Bushwhacked Again, and Again, and Again

I don't know if you recall the 7 Up incident a year or two ago.  If not, here's a quick recap: We were having a party at my house, and I had gotten Seven-Up and Fruit Punch for the drink.  The refrigerator was packed, so I balanced those bottles rather precariously on the shelf.  Well, my husband opened the refrigerator, and out fell the Seven-Up bottle.  The cap popped off, and there was a mighty explosion.  It sprayed everything.  In fact, there are still spots on the ceiling from that little incident.  Anyway, my husband vowed vengeance. 

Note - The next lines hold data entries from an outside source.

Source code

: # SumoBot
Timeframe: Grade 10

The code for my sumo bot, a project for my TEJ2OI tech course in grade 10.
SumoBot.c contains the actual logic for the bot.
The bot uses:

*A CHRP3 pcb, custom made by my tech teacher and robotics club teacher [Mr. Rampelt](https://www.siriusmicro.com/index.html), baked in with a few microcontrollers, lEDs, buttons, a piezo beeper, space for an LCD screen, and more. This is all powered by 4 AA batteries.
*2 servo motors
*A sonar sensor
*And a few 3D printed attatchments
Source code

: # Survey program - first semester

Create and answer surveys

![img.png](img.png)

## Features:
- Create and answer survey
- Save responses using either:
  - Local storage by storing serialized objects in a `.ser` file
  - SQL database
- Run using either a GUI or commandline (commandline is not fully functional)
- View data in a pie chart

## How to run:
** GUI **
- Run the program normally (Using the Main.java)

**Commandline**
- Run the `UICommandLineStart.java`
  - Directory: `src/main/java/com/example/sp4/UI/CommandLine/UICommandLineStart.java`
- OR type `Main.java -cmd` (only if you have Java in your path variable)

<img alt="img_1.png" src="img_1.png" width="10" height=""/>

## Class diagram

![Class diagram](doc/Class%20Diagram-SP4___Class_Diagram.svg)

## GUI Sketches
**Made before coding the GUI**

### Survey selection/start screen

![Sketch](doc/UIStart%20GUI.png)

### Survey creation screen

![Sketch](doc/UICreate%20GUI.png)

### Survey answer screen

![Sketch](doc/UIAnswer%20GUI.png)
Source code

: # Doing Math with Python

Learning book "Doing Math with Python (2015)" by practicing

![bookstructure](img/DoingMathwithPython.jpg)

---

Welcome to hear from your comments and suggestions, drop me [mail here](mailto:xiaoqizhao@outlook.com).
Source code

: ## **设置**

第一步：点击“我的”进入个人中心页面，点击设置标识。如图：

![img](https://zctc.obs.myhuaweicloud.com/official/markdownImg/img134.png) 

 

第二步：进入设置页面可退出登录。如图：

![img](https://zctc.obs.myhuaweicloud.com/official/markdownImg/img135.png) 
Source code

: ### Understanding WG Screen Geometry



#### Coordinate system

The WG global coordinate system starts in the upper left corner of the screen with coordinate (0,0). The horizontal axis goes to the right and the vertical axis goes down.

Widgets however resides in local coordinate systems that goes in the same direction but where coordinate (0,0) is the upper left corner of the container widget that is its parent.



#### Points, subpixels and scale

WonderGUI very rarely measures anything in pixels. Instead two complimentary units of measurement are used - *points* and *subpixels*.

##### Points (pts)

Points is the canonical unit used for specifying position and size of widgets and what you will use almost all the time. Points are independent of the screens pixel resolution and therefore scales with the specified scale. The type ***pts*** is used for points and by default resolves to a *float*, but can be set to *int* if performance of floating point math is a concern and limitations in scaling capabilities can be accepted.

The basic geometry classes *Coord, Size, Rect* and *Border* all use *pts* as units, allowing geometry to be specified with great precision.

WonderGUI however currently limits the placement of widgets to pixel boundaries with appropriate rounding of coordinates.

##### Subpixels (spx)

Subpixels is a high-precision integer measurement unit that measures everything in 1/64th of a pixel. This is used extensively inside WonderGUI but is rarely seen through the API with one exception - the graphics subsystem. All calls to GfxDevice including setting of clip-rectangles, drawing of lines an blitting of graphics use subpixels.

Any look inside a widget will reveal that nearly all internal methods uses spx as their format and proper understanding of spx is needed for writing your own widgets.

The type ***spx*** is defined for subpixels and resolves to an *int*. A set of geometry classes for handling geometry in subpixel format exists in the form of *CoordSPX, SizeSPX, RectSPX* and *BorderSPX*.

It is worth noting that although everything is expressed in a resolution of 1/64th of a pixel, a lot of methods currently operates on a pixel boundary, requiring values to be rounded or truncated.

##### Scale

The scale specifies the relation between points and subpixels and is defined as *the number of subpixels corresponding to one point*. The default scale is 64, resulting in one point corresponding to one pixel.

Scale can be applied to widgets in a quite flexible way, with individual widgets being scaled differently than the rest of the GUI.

Let me tell you about his paybacks.  Last month, he had left his suitcases in the middle of our bedroom floor.   I ended up tripping on them and whacking my foot on a chair.  The result was two  broken toes. Let's just say that walking the dog has not been easy!  That was bushwhacking number one.

Yesterday, my husband made dinner.  That was a good thing, because he's a really good cook.  But he doesn't like to clean up the dishes afterwards.  He saves that job for me.  I commenced dishwashing operations and picked up a stainless steel lid that was resting on the stove top.  Little did I know that the burner underneath was still on.  Talk about some serious pain!  My hand blistered up immediately.  "Owww!!!!" I hollared.

My husband came running.  "What happened?"

"You bushwacked me!"

Of course he was very apologetic.  "Now I guess I deserve another bushwhacking."

Yeah.

Fast forward to the evening.  I was tucking my daughter in for bed.  She had to make some final adjustments on her stuffed animal collection, so I thought I would sit down on the floor in front of her bed and rest my broken body.  I grabbed one of her magazines off the dresser and started looking through it.  When she completed her arranging, I put the magazine back on the dresser. 

"Mom, that's not how it goes!"  She jumped off the front of her bed - right onto my leg. More pain!

"What the heck!"  I shouted.

I can't take it anymore!  They're trying to kill me over here.  Somebody save me from the bushwhacking!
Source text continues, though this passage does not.